That would be nice – but I’m frankly just guessing, based on this:
Kraków-based branch of CD Projekt Red, established in 2013 and best known for The Witcher series, is about to expand significantly. This news has been revealed by John Mamais, the future head of CD Projekt Red’s Kraków studio, in a Q&A session put through by the studio itself. As claimed by Mamais, to truly make use of the potential of a project as ambitious as Cyberpunk 2077, CD Projekt Red will soon increase the number of employees to 500, and Kraków-based branch, now consisting of about 30 developers, will expand to about 100.
If they’re expanding the staff now then they’re probably not going to have the game done either this year or next. 2018 is the earliest, right? – I’ve never worked in a video game studio, mind you. I may be making bad assumptions. I’d love to be told that this is consistent with a Christmas 2017 release…
I listen to a LOT of gaming podcasts (sensible ones!) with industry contacts, and I would not put a Fall 2017 release out of the realm of possibility. They seem to have more irons in the fire than just Cyberpunk 2077. I would expect we will get more definite clues around E3.
I used to know a video game developer. I still have a quote of him saying: “Nothing fills me with dread more than seeing 6 foot high cardboard cutouts of Max Payne with the words ‘PS2 Version in 2001’ on them. How many other programmers can see their deadlines in the local mall.”
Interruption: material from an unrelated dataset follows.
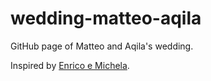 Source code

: # wedding-matteo-aqila
GitHub page of Matteo and Aqila's wedding.

Inspired by [Enrico e Michela](https://enricogallinucci.github.io/enricoemichela/).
There is nothing that will slow an IT project down, short term, like adding lots and lots of people. Clients rarely understand this, management often doesn’t.
It would not surprise me if someone in the company is shooting for a completely impossible date.
True, but I’d be willing to bet that this is mostly artists and content producers. The real problem is going to be getting a consistent look and feel on the art, since as far as I know it’s still just going to be Night City, so everything needs to feel the same. So right now they’re in the ‘generate a crap-ton of art, etc., phase’ and someone will try to stitch it together later.